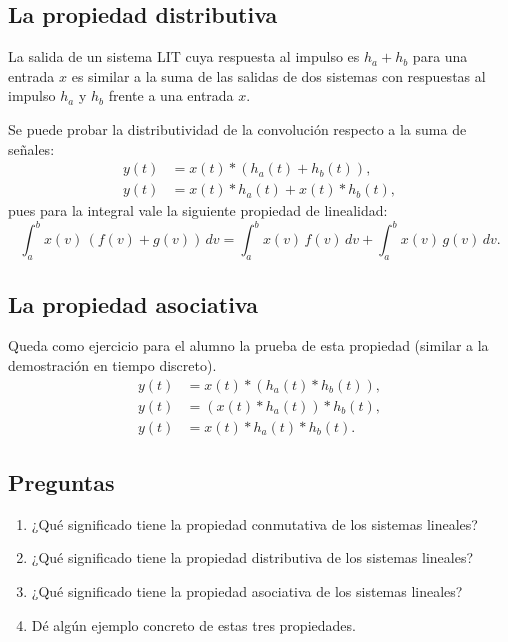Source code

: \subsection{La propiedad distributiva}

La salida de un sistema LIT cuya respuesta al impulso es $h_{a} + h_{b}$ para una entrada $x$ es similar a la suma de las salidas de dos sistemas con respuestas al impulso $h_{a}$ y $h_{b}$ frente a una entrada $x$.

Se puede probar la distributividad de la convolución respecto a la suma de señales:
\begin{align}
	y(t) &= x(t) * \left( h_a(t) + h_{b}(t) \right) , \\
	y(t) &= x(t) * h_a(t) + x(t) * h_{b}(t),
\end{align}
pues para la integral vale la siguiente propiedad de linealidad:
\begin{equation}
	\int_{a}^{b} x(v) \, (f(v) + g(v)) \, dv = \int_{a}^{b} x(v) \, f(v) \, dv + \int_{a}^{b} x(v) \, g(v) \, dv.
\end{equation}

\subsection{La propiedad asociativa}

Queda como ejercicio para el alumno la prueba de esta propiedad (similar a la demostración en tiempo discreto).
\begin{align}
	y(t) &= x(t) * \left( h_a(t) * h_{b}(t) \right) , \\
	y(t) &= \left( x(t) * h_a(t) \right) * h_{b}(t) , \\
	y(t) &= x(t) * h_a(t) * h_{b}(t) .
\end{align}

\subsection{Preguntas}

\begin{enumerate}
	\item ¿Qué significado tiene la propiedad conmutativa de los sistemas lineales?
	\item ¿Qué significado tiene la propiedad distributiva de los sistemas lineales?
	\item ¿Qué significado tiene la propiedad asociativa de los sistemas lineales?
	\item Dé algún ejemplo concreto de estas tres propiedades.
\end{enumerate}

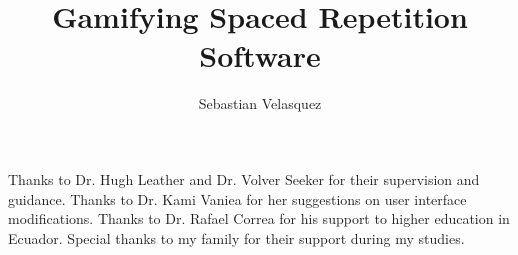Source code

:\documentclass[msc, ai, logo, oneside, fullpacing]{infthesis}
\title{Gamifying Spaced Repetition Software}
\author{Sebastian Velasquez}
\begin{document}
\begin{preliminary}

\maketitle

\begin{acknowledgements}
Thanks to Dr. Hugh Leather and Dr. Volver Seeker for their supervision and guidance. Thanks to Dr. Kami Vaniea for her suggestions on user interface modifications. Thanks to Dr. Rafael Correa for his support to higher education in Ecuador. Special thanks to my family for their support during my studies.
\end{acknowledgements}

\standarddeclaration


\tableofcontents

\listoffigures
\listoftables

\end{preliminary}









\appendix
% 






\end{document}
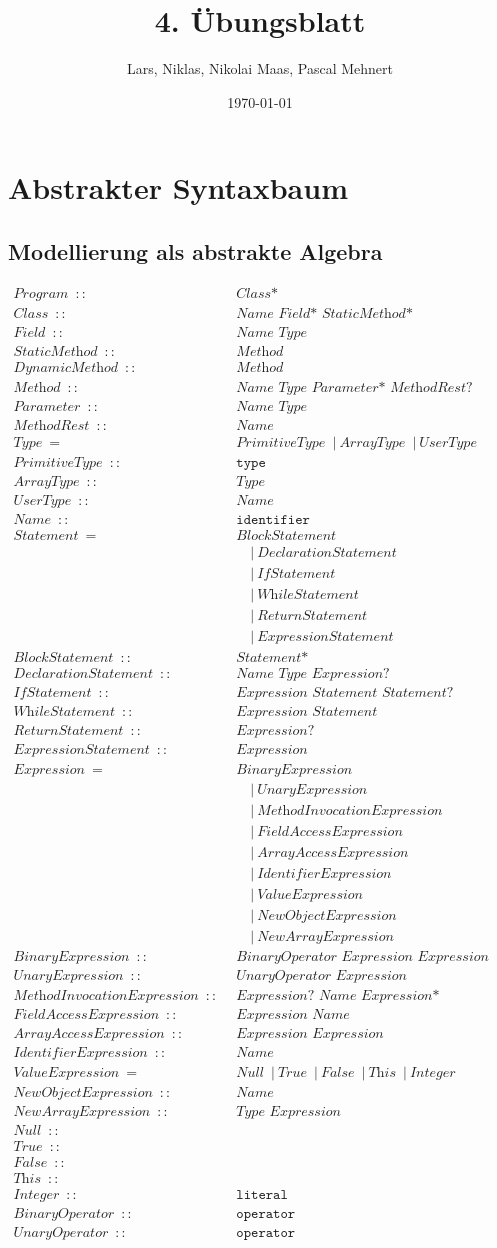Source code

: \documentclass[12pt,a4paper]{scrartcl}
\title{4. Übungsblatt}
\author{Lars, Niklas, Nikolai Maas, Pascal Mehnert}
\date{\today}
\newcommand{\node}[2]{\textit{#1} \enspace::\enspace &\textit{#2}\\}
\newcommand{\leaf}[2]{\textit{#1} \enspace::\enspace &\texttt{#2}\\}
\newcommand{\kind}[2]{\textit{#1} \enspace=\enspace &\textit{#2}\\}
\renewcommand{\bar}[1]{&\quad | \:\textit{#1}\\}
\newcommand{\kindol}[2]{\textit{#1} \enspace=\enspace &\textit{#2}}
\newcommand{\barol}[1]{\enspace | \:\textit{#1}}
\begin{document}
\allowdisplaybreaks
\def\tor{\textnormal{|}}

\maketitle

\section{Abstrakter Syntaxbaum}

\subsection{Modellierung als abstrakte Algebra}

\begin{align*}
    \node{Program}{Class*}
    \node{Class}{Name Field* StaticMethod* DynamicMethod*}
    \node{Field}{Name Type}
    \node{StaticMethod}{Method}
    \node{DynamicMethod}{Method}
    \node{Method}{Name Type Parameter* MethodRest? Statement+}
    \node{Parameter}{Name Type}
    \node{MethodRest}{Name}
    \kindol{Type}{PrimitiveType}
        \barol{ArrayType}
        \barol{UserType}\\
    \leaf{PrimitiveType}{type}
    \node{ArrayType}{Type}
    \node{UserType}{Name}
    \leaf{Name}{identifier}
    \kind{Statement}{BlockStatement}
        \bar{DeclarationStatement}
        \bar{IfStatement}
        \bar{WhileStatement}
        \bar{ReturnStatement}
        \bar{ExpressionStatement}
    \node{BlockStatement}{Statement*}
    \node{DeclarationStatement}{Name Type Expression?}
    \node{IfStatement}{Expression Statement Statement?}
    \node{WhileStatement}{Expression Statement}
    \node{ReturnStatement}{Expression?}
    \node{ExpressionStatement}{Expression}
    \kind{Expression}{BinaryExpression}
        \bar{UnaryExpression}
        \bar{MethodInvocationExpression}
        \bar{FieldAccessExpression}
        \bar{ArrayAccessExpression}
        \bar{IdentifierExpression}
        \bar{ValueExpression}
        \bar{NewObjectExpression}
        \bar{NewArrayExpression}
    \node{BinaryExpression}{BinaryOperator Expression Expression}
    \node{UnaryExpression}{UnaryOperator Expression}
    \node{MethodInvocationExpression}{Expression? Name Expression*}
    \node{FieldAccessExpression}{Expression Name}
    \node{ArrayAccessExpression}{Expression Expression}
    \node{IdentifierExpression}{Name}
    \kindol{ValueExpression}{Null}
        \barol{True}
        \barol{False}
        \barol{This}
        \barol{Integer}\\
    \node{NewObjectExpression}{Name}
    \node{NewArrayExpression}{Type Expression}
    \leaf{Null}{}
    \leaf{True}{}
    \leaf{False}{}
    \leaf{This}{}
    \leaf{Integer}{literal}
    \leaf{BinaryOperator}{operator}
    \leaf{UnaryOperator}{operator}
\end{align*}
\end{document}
============================================================
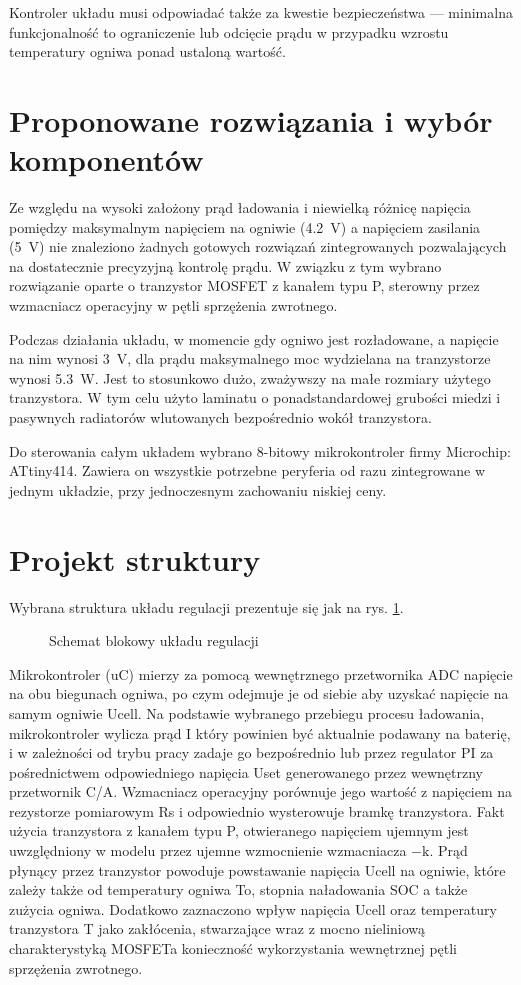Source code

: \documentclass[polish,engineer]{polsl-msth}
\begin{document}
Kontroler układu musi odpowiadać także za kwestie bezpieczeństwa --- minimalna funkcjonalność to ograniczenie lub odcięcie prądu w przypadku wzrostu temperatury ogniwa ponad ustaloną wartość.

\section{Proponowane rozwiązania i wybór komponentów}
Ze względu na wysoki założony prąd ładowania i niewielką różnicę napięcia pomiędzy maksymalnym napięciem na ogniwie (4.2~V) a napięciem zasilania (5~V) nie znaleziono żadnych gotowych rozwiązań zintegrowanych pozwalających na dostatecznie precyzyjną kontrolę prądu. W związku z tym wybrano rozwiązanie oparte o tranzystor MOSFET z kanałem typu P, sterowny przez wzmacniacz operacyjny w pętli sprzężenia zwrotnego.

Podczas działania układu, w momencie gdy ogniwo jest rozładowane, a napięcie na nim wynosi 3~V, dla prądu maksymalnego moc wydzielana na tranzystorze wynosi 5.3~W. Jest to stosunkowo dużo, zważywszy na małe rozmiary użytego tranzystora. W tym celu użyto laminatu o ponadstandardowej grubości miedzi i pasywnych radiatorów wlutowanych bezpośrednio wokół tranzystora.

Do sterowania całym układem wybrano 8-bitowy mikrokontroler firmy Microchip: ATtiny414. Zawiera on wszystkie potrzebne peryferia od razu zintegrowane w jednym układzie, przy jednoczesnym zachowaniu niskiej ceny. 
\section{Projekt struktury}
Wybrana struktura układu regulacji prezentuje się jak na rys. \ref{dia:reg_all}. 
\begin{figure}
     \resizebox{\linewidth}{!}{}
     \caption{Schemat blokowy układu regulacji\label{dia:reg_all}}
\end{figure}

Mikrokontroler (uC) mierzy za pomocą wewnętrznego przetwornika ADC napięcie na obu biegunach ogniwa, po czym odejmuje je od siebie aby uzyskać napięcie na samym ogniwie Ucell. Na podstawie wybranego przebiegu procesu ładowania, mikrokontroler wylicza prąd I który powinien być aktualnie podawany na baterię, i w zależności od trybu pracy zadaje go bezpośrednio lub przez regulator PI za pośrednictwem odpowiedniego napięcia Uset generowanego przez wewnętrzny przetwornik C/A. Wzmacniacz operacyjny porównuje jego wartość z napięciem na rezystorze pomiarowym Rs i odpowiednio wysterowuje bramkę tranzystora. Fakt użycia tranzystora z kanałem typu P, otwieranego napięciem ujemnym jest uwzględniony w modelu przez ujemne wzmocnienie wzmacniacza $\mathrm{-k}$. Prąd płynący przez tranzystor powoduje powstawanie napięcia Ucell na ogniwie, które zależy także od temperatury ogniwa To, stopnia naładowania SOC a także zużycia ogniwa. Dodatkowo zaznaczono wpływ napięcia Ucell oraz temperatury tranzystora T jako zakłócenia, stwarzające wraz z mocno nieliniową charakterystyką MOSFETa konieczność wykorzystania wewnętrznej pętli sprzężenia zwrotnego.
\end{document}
============================================================
### Exercise requirements
Report each line in the preceding entries that holds the string "IfStatement".

### Worked solution
        \bar{IfStatement}
    \node{IfStatement}{Expression Statement Statement?}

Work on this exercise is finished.